Assignment:
If a line of the records holds the word "surrogate", copy it out.

Stored data entries:
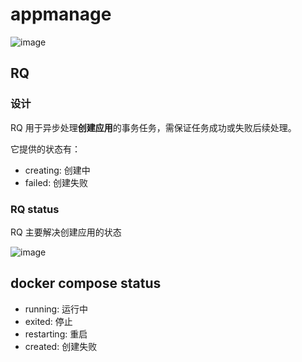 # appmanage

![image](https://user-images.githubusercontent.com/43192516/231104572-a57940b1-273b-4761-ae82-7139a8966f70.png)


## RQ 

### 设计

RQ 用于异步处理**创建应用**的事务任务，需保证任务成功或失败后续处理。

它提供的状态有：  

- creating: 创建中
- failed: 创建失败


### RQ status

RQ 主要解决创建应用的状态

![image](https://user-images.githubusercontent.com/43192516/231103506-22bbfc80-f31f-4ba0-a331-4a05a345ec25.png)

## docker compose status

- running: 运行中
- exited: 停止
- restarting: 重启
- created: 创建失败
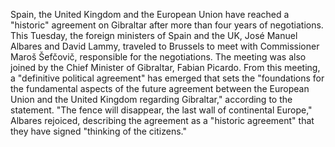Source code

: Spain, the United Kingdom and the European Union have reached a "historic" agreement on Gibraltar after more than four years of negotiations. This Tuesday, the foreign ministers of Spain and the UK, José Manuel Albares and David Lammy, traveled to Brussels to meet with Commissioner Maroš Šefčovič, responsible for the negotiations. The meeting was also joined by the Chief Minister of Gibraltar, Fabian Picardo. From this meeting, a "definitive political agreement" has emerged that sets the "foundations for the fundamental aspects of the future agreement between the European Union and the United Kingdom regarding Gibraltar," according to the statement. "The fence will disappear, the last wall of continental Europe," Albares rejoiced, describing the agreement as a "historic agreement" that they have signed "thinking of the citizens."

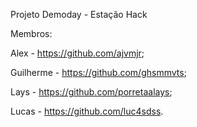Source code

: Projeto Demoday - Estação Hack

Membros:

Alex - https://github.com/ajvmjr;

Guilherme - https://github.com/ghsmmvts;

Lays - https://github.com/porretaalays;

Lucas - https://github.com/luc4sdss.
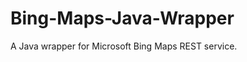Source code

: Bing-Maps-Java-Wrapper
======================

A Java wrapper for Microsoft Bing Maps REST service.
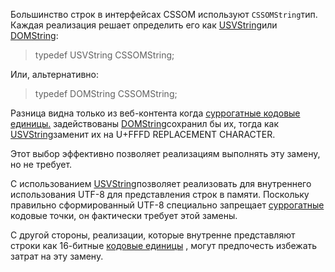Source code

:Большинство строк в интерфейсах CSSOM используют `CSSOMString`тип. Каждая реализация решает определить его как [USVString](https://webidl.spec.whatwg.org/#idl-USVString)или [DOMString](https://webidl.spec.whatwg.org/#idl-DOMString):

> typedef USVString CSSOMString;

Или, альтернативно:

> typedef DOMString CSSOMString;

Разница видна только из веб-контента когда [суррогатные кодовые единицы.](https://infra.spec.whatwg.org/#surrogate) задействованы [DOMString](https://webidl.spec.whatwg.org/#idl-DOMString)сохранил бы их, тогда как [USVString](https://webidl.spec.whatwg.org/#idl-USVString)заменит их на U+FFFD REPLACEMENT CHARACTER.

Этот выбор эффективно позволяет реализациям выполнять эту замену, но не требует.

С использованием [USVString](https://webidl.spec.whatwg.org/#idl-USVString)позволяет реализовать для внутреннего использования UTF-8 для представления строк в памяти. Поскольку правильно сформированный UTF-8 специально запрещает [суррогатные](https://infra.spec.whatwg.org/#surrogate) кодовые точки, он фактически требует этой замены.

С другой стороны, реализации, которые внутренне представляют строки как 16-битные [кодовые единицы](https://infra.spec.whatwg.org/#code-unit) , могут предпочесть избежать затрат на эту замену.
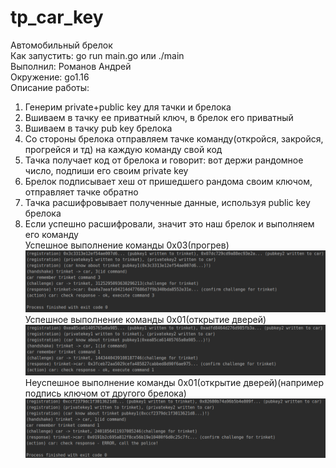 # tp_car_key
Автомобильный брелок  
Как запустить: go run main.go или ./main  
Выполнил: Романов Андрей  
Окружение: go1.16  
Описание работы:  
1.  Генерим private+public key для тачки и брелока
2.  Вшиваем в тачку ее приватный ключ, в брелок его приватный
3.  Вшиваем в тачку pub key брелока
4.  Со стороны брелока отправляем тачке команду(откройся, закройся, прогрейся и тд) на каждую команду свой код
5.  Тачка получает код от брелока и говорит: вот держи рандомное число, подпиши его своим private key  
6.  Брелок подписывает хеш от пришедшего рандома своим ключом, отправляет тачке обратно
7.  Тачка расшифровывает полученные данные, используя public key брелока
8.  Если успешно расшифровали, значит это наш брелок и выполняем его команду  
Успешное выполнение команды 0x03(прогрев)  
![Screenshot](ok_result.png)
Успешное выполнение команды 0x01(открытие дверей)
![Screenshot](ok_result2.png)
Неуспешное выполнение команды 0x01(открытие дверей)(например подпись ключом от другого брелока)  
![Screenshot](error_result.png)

Task output:
Разница видна только из веб-контента когда [суррогатные кодовые единицы.](https://infra.spec.whatwg.org/#surrogate) задействованы [DOMString](https://webidl.spec.whatwg.org/#idl-DOMString)сохранил бы их, тогда как [USVString](https://webidl.spec.whatwg.org/#idl-USVString)заменит их на U+FFFD REPLACEMENT CHARACTER.
С использованием [USVString](https://webidl.spec.whatwg.org/#idl-USVString)позволяет реализовать для внутреннего использования UTF-8 для представления строк в памяти. Поскольку правильно сформированный UTF-8 специально запрещает [суррогатные](https://infra.spec.whatwg.org/#surrogate) кодовые точки, он фактически требует этой замены.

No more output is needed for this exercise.